## Exercise
Where does the string "html" appear? Copy every line of the entries below that holds it.

[Dataset entries]
+++
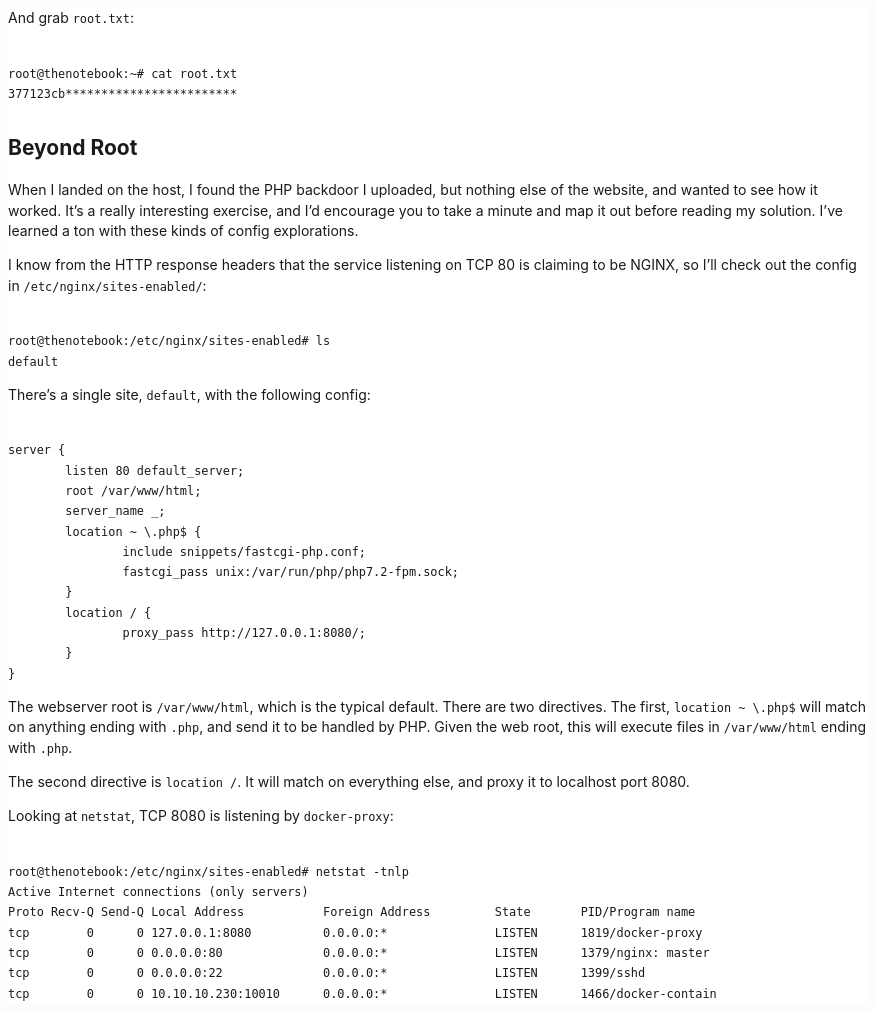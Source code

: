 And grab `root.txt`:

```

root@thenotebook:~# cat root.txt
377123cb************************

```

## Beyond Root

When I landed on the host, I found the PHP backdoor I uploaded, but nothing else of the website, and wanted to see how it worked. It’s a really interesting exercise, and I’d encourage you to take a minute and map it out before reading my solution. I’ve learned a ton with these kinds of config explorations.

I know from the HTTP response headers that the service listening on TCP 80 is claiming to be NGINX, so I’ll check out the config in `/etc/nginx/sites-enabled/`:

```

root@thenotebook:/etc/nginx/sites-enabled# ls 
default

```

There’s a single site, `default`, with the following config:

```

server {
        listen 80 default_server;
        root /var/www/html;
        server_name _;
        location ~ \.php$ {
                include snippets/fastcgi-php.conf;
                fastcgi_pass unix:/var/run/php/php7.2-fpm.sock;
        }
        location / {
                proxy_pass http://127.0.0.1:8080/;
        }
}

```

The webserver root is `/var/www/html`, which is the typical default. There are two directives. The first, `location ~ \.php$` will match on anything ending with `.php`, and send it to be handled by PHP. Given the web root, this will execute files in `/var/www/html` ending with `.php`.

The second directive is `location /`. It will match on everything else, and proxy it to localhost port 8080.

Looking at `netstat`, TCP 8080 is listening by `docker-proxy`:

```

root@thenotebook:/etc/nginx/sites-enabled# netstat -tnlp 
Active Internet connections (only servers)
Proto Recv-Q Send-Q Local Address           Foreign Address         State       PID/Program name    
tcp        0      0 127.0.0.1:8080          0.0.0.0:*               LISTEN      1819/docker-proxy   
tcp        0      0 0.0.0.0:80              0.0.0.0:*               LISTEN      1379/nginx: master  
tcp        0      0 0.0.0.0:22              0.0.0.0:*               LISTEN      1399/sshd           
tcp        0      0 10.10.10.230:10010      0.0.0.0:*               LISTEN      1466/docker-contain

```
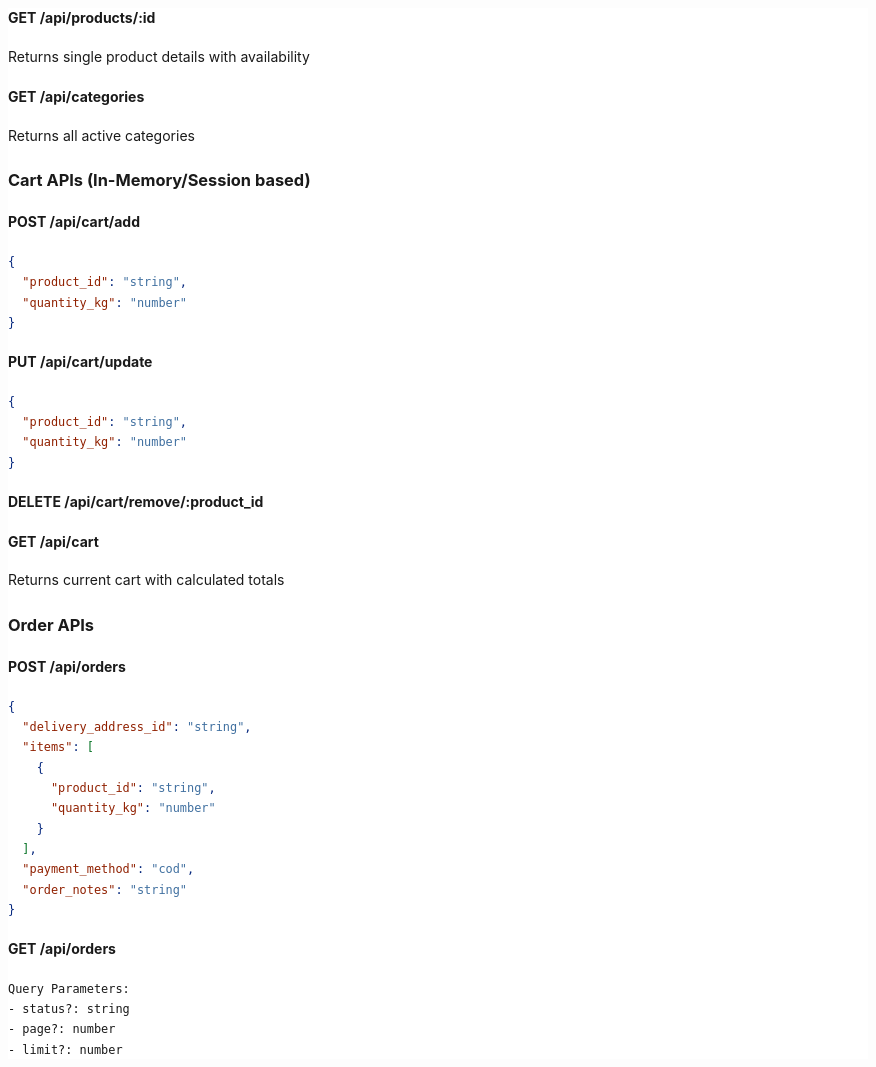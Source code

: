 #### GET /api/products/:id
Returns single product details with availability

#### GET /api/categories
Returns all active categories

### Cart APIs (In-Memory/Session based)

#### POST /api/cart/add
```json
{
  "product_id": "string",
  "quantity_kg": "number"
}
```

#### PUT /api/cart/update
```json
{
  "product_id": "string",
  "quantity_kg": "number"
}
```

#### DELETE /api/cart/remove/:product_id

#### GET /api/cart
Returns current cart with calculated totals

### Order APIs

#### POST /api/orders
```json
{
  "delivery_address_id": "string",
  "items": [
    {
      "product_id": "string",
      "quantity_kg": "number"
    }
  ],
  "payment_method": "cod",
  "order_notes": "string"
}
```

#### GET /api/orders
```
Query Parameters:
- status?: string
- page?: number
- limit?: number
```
+++
## Answer below
        root /var/www/html;
The webserver root is `/var/www/html`, which is the typical default. There are two directives. The first, `location ~ \.php$` will match on anything ending with `.php`, and send it to be handled by PHP. Given the web root, this will execute files in `/var/www/html` ending with `.php`.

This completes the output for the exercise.